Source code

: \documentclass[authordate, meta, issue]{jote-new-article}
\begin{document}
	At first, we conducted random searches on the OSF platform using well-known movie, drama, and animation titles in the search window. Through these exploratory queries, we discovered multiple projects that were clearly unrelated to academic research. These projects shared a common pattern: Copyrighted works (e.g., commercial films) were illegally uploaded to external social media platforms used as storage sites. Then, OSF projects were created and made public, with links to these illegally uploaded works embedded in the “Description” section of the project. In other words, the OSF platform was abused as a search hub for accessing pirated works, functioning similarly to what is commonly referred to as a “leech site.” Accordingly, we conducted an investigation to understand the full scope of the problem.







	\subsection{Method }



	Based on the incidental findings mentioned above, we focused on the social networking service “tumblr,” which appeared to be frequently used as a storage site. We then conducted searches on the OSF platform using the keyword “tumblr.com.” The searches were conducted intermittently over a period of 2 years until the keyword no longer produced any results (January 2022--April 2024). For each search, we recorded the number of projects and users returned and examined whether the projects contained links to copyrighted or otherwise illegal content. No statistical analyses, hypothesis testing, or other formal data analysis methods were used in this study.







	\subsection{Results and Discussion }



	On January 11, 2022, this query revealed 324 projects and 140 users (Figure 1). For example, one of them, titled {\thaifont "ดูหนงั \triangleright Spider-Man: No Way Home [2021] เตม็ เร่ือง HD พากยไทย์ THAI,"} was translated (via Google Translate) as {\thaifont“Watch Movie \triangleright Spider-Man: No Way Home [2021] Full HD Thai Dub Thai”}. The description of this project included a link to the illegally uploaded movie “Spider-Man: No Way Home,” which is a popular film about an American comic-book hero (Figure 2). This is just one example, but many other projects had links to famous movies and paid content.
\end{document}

++++++++++

#### WORK INSTRUCTIONS:
In full and without change, transcribe the data above.

#### EXERCISE OUTPUT:
Source code

: \documentclass[authordate, meta, issue]{jote-new-article}
\begin{document}
	At first, we conducted random searches on the OSF platform using well-known movie, drama, and animation titles in the search window. Through these exploratory queries, we discovered multiple projects that were clearly unrelated to academic research. These projects shared a common pattern: Copyrighted works (e.g., commercial films) were illegally uploaded to external social media platforms used as storage sites. Then, OSF projects were created and made public, with links to these illegally uploaded works embedded in the “Description” section of the project. In other words, the OSF platform was abused as a search hub for accessing pirated works, functioning similarly to what is commonly referred to as a “leech site.” Accordingly, we conducted an investigation to understand the full scope of the problem.







	\subsection{Method }



	Based on the incidental findings mentioned above, we focused on the social networking service “tumblr,” which appeared to be frequently used as a storage site. We then conducted searches on the OSF platform using the keyword “tumblr.com.” The searches were conducted intermittently over a period of 2 years until the keyword no longer produced any results (January 2022--April 2024). For each search, we recorded the number of projects and users returned and examined whether the projects contained links to copyrighted or otherwise illegal content. No statistical analyses, hypothesis testing, or other formal data analysis methods were used in this study.







	\subsection{Results and Discussion }



	On January 11, 2022, this query revealed 324 projects and 140 users (Figure 1). For example, one of them, titled {\thaifont "ดูหนงั \triangleright Spider-Man: No Way Home [2021] เตม็ เร่ือง HD พากยไทย์ THAI,"} was translated (via Google Translate) as {\thaifont“Watch Movie \triangleright Spider-Man: No Way Home [2021] Full HD Thai Dub Thai”}. The description of this project included a link to the illegally uploaded movie “Spider-Man: No Way Home,” which is a popular film about an American comic-book hero (Figure 2). This is just one example, but many other projects had links to famous movies and paid content.
\end{document}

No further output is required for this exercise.